Getting Fit
with Mathematics
(This
project is adapted from the Interdisciplinary Lively Application Project
written by Joseph Myers, Walter Barge, Todd Crowder, and Kathleen Snook at West
Point.)
Background
The
Physical Education Department has been doing some fitness studies, and has
asked you to help them interpret their data.

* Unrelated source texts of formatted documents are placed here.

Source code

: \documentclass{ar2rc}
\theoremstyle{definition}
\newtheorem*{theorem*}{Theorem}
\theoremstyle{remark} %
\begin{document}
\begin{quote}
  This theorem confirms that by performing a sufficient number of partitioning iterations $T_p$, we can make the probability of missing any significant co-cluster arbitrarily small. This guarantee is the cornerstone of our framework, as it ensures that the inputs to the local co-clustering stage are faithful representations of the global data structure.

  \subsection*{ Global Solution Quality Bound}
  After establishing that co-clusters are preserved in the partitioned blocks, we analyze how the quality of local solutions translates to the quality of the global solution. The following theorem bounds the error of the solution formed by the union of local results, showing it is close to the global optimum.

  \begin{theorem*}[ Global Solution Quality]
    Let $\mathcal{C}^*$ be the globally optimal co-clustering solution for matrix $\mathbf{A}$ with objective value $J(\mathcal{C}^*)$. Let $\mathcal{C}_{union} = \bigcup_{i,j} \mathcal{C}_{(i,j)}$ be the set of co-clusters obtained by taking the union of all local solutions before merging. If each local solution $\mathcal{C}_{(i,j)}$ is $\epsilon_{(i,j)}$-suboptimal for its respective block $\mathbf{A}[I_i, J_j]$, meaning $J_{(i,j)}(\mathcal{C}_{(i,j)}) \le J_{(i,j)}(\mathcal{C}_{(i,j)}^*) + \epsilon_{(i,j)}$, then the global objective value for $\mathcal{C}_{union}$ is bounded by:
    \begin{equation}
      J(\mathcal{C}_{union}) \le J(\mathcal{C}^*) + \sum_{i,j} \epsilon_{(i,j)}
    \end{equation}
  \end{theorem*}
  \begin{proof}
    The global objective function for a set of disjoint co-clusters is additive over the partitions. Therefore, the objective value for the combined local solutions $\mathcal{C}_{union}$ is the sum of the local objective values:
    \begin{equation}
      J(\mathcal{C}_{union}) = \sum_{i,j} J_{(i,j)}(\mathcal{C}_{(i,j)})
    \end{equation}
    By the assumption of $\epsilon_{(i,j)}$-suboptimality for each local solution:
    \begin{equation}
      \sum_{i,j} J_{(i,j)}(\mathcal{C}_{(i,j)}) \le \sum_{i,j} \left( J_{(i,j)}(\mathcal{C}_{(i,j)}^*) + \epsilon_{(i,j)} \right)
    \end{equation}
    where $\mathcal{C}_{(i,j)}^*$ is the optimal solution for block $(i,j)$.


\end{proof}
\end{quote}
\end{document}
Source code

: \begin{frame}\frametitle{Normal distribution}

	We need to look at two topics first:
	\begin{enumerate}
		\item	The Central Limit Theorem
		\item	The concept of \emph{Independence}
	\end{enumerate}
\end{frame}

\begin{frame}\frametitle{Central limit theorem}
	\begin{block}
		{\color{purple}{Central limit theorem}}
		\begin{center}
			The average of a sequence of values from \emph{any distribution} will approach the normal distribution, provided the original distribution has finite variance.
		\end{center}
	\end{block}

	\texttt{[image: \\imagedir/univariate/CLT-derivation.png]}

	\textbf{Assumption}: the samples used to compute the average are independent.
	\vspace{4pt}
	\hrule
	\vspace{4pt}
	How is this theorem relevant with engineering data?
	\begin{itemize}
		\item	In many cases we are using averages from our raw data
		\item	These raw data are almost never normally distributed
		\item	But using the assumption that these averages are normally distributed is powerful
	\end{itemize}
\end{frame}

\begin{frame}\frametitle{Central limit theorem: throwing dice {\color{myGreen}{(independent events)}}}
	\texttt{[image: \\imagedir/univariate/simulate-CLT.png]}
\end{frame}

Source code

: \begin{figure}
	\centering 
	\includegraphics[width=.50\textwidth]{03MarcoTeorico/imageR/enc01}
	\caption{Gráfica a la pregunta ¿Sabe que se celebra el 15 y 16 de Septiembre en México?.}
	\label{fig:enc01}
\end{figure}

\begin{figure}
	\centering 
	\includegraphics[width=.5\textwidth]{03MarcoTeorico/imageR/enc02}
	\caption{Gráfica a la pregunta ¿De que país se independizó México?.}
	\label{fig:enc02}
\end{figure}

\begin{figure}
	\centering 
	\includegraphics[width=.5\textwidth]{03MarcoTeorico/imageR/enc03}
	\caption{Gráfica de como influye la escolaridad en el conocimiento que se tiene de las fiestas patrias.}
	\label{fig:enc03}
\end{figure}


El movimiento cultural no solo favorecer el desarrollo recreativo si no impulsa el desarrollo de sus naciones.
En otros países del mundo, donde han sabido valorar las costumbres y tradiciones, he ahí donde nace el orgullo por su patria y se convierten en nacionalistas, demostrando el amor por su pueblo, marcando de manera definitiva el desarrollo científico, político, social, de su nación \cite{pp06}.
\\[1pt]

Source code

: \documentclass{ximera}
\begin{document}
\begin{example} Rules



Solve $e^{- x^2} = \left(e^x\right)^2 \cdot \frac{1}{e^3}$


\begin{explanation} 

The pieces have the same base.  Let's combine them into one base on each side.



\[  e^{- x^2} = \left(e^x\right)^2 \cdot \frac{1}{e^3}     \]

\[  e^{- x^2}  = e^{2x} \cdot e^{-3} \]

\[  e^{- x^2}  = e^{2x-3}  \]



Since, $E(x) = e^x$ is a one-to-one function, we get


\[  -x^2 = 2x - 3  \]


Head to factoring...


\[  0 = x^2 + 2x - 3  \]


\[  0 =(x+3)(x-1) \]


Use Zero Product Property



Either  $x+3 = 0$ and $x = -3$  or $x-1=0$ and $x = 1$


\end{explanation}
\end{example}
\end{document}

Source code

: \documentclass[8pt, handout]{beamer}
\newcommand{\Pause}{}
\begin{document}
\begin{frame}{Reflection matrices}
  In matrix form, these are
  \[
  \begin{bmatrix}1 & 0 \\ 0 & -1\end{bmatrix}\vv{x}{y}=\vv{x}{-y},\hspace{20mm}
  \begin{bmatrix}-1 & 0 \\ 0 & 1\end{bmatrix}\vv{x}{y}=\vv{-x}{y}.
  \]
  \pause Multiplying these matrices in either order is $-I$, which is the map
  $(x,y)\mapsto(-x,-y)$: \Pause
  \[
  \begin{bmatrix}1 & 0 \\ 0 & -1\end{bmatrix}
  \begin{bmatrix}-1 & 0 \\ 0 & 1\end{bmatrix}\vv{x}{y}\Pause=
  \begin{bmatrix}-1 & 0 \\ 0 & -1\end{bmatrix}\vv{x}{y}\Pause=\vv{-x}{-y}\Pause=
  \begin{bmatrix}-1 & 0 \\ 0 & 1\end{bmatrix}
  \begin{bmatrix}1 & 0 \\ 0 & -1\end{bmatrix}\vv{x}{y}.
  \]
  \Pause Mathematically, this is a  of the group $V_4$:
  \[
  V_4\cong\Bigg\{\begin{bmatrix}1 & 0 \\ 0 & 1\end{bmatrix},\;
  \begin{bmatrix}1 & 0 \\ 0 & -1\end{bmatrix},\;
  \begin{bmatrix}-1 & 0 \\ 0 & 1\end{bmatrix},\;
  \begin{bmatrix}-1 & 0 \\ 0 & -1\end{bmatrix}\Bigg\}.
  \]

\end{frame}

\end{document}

So that you will understand the context of the data, they give you the
following background information.
The
ability to sustain a high level of physical activity without undue fatigue
depends on two factors: (1) oxygen
delivery and (2) the capacity of specific muscle cells to generate the cellular
fuel adenosine triphosphate, or ATP [M, pg. 223]. The formation of ATP to be used for muscular energy begins when
glucose molecules undergo a chemical transformation in a process known as
glycolysis. When the body is subject to
light exercise, even of a long duration, the ATP is produced through an
efficient slow glycolysis. Waste
products from the glycolysis are easily removed from muscles at about the same
rate that they are produced, and there is little accumulation. Under conditions of strenuous exercise, the
demand for ATP can exceed the cell's ability to produce it efficiently. When this happens, the muscle cells resort
to an inefficient fast glycolysis which releases waste products faster than
thay can be removed from the muscles.
The result is an accumulation of waste products in the muscle fibers and
blood stream. One of these waste
products is lactic acid. The fast glycolysis
buys time for the muscles by rapidly producing ATP even if the oxygen supply is
inadequate or the exercise too strenuous to produce ATP efficiently [M, pg.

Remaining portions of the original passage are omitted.